[PROVIDED DATA]
——————————

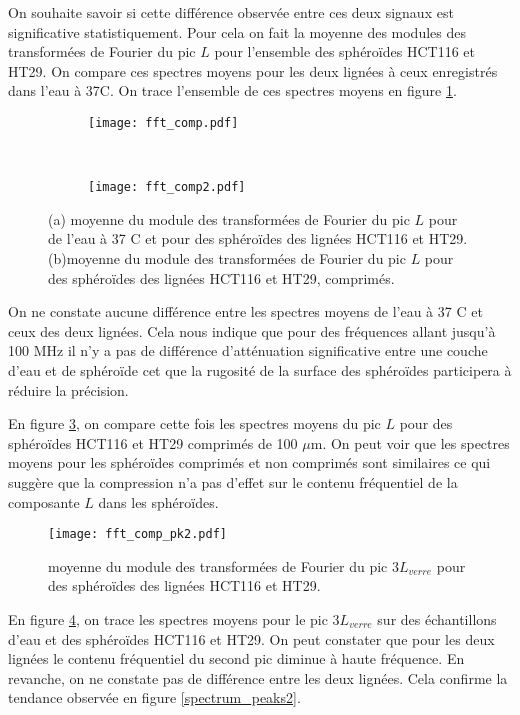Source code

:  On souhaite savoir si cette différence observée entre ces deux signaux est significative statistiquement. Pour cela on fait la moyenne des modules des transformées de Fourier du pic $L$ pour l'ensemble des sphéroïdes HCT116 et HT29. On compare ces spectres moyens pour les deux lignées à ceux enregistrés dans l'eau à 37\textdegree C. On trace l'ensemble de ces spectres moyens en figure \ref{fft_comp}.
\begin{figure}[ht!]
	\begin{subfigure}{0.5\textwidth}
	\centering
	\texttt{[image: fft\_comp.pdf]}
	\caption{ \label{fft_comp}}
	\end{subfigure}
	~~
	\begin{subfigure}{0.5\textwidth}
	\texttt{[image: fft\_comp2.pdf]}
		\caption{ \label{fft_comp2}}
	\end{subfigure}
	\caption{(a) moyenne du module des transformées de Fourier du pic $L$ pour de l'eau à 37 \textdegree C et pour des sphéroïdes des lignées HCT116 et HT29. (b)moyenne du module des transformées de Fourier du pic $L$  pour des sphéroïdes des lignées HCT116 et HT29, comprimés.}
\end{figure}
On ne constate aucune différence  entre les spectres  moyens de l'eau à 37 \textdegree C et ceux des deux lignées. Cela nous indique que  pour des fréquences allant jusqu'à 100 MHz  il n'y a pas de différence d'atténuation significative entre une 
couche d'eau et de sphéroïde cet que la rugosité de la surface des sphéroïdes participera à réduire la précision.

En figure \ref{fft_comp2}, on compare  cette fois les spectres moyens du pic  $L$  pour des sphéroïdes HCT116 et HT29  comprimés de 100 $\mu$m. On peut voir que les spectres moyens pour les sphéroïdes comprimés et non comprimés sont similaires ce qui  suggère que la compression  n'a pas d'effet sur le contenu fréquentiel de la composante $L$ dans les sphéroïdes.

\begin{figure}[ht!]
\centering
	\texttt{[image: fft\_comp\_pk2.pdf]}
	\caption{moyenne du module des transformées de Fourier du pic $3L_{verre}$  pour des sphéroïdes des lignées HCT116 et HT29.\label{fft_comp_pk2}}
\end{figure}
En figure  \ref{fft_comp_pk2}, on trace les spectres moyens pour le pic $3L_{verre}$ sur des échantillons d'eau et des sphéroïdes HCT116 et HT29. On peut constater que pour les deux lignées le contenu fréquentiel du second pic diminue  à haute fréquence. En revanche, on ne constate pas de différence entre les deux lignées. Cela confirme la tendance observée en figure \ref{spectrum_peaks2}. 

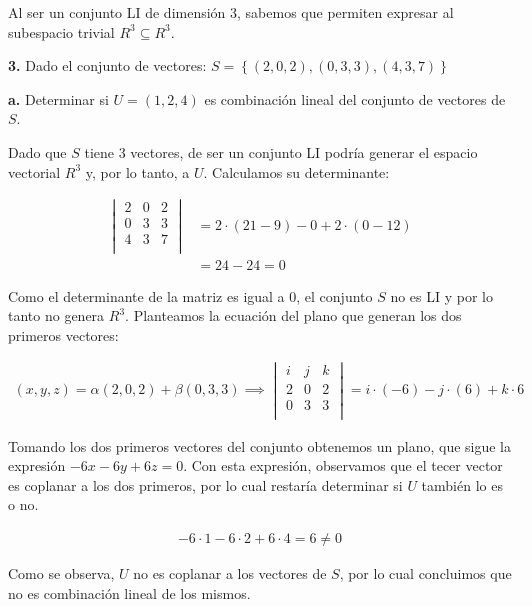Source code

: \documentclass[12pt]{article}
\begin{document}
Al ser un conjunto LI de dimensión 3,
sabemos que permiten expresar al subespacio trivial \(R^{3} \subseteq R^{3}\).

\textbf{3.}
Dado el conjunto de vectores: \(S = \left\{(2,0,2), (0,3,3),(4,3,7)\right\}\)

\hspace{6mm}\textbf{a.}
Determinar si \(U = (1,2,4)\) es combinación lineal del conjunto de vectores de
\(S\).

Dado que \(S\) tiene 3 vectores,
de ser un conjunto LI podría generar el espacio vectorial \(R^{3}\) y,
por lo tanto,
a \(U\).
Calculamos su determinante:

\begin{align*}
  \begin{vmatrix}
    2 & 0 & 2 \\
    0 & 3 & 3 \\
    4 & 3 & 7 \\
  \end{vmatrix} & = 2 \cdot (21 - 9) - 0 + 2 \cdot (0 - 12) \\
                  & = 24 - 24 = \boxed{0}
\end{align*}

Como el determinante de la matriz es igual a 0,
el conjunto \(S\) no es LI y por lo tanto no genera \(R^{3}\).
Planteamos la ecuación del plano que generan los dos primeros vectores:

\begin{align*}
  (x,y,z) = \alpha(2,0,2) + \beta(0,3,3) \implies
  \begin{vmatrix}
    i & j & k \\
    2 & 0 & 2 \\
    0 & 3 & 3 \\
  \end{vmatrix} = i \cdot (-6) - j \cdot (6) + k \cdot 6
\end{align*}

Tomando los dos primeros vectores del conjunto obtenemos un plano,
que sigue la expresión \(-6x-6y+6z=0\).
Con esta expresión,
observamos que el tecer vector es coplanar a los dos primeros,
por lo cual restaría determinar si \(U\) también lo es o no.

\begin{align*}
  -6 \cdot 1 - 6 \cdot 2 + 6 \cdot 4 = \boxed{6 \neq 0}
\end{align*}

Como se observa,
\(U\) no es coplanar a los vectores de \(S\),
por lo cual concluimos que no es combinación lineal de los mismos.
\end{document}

——————————

[WHAT THE TASK ASKS] Check all the records above and select each line where the string "tanto" is found.

[EXERCISE OUTPUT]
por lo tanto,
el conjunto \(S\) no es LI y por lo tanto no genera \(R^{3}\).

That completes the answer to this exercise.